As previously mentioned, one of McCrone own people later refuted his claim that the blood on the Shroud was red ochre (haematite). This was "Mark Anderson, McCrone's MOLE [Laser Microprobe Raman Spectrometry] expert" who "observed that most of the red flecks on the Shroud `bubbled up and turned black' when he hit them with the laser beam ... an entirely different response than he got from ... hematite crystals" and "acted like an organic phase." But "McCrone refused to accept those observations ... he wanted the image to be painted with hematite" so "no conflicting observations would be allowed":

"Joan Rogers identified suitable fibers on the tape samples and prepared them for analysis. She took tapes, fibers from non-image areas, and fibers from image areas to Instruments SA, Inc., in Metuchen, N.J. in December 1979. The samples were analyzed by Dr. Fran Adar. Similar samples were analyzed by Mark Anderson, McCrone's MOLE expert in January 1980. Anderson observed that most of the red flecks on the Shroud `bubbled up and turned black' when he hit them with the laser beam. This was an entirely different response than he got from authentic hematite crystals. He said it `acted like an organic phase' (21 January 1980). Walter McCrone refused to accept those observations. If he wanted the image to be painted with hematite, no conflicting observations would be allowed." (my emphasis)[15]
Further evidence against McCrone's claim that the Shroud "image was painted with hematite" is that "pyrolysis products from the [1532] fire would reduce red hematite to black magnetite on the Shroud" but "No such effect could be observed on the Shroud":
"A large body of chemical information is available on the interactions among reactive pyrolysis products and known or suspected Shroud components. For example, McCrone claimed until his death that the image was painted with hematite. Experiments we did before 1978 proved that the pyrolysis products from the [1532] fire would reduce red hematite to black magnetite on the Shroud. No such effect could be observed on the Shroud during the hurried observations of 1978 ..."[16]
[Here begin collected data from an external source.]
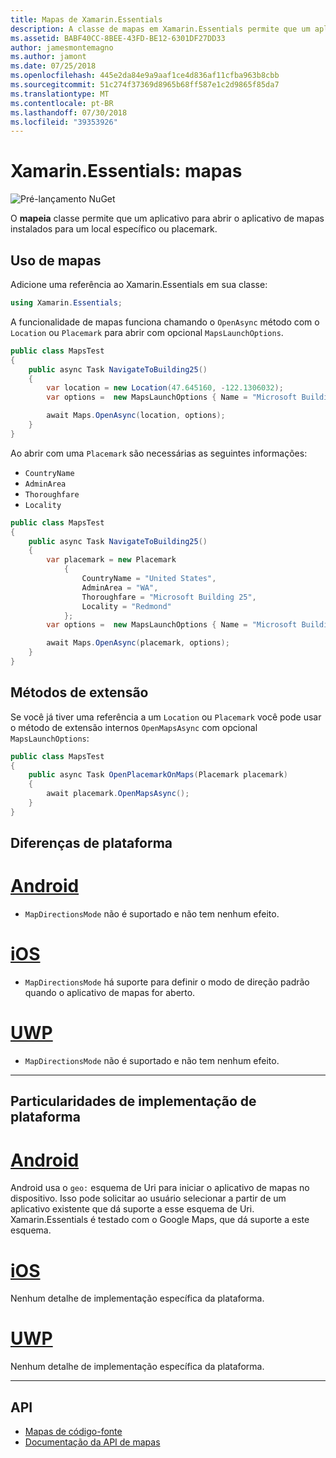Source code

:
 ```yaml
---
title: Mapas de Xamarin.Essentials
description: A classe de mapas em Xamarin.Essentials permite que um aplicativo para abrir o aplicativo de mapas instalados para um local específico ou placemark.
ms.assetid: BABF40CC-8BEE-43FD-BE12-6301DF27DD33
author: jamesmontemagno
ms.author: jamont
ms.date: 07/25/2018
ms.openlocfilehash: 445e2da84e9a9aaf1ce4d836af11cfba963b8cbb
ms.sourcegitcommit: 51c274f37369d8965b68ff587e1c2d9865f85da7
ms.translationtype: MT
ms.contentlocale: pt-BR
ms.lasthandoff: 07/30/2018
ms.locfileid: "39353926"
---
```

# <a name="xamarinessentials-maps"></a>Xamarin.Essentials: mapas

![Pré-lançamento NuGet](~/media/shared/pre-release.png)

O **mapeia** classe permite que um aplicativo para abrir o aplicativo de mapas instalados para um local específico ou placemark.

## <a name="using-maps"></a>Uso de mapas

Adicione uma referência ao Xamarin.Essentials em sua classe:

```csharp
using Xamarin.Essentials;
```

A funcionalidade de mapas funciona chamando o `OpenAsync` método com o `Location` ou `Placemark` para abrir com opcional `MapsLaunchOptions`.

```csharp
public class MapsTest
{
    public async Task NavigateToBuilding25()
    {
        var location = new Location(47.645160, -122.1306032);
        var options =  new MapsLaunchOptions { Name = "Microsoft Building 25" };

        await Maps.OpenAsync(location, options);
    }
}
```

Ao abrir com uma `Placemark` são necessárias as seguintes informações:

* `CountryName`
* `AdminArea`
* `Thoroughfare`
* `Locality`

```csharp
public class MapsTest
{
    public async Task NavigateToBuilding25()
    {
        var placemark = new Placemark
            {
                CountryName = "United States",
                AdminArea = "WA",
                Thoroughfare = "Microsoft Building 25",
                Locality = "Redmond"
            };
        var options =  new MapsLaunchOptions { Name = "Microsoft Building 25" };

        await Maps.OpenAsync(placemark, options);
    }
}
```

## <a name="extension-methods"></a>Métodos de extensão

Se você já tiver uma referência a um `Location` ou `Placemark` você pode usar o método de extensão internos `OpenMapsAsync` com opcional `MapsLaunchOptions`:

```csharp
public class MapsTest
{
    public async Task OpenPlacemarkOnMaps(Placemark placemark)
    {
        await placemark.OpenMapsAsync();
    }
}
```

## <a name="platform-differences"></a>Diferenças de plataforma

# <a name="androidtabandroid"></a>[Android](#tab/android)

* `MapDirectionsMode` não é suportado e não tem nenhum efeito.

# <a name="iostabios"></a>[iOS](#tab/ios)

* `MapDirectionsMode` há suporte para definir o modo de direção padrão quando o aplicativo de mapas for aberto.

# <a name="uwptabuwp"></a>[UWP](#tab/uwp)

* `MapDirectionsMode` não é suportado e não tem nenhum efeito.

--------------

## <a name="platform-implementation-specifics"></a>Particularidades de implementação de plataforma

# <a name="androidtabandroid"></a>[Android](#tab/android)

Android usa o `geo:` esquema de Uri para iniciar o aplicativo de mapas no dispositivo. Isso pode solicitar ao usuário selecionar a partir de um aplicativo existente que dá suporte a esse esquema de Uri.  Xamarin.Essentials é testado com o Google Maps, que dá suporte a este esquema.

# <a name="iostabios"></a>[iOS](#tab/ios)

Nenhum detalhe de implementação específica da plataforma.

# <a name="uwptabuwp"></a>[UWP](#tab/uwp)

Nenhum detalhe de implementação específica da plataforma.

--------------

## <a name="api"></a>API

- [Mapas de código-fonte](https://github.com/xamarin/Essentials/tree/master/Xamarin.Essentials/Maps)
- [Documentação da API de mapas](xref:Xamarin.Essentials.Maps)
and vermilion paint particles. McCrone's scanning electron microscope (SEM) group found on one linen fibre from blood image tape (3-CB) peaks of mercury (Hg) and Sulfur (S)[17]. They also

[Above (enlarge): Map in McCrone's "Judgment Day" (1999) book[18], showing where on the Shroud tape sample 3-CB was taken. Note it is on the dorsal side (right), next to a patch covering an area burned in the 1532 fire.]

found with the mercury and sulfur small amounts of sodium, magnesium, phosphorus, aluminum, silicon, potassium, chlorine, calcium and iron[19]. However, McCrone conceded that this did not prove it was the molecular combination mercuric sulfide HgS, i.e. vermilion[20]. Yet having conceded this, on the previous page, McCrone had already called the "mercury and sulfur (vermilion)"[21]!

To determine whether the mercury and sulfur was vermilion, McCrone examined fibre(s) on that 3-CB tape by polarized light microscopy and claimed that he "recognized the tiny rod-like, high index red particles as a form of vermilion"[22]. McCrone later claimed to have found nine microscopic particles of vermilion[23]. However, we only have McCrone's word for this. He provided no microphotographs of these "tiny rod-like, high index red particles" and no independent verification of his claim. But even if it was true (which Heller and Adler doubt[24]), only nine particles of vermilion is "not enough ... to account for one painted drop of blood, let alone all the gore on the Shroud"[25]. So, far from being support for McCrone's `all the blood on the Shroud is vermilion paint' theory, it is a refutation of it! Nor did McCrone consider other explanations, such as the vermilion (if indeed it was vermilion) came from burning artworks or furnishings in the Sainte Chapelle, Chambéry fire of 1532, since tape 3-CB was next to a patch covering charred areas from that fire; or from artists pressing their vermilion-painted copies of the Shroud against it to `sanctify' them (see below).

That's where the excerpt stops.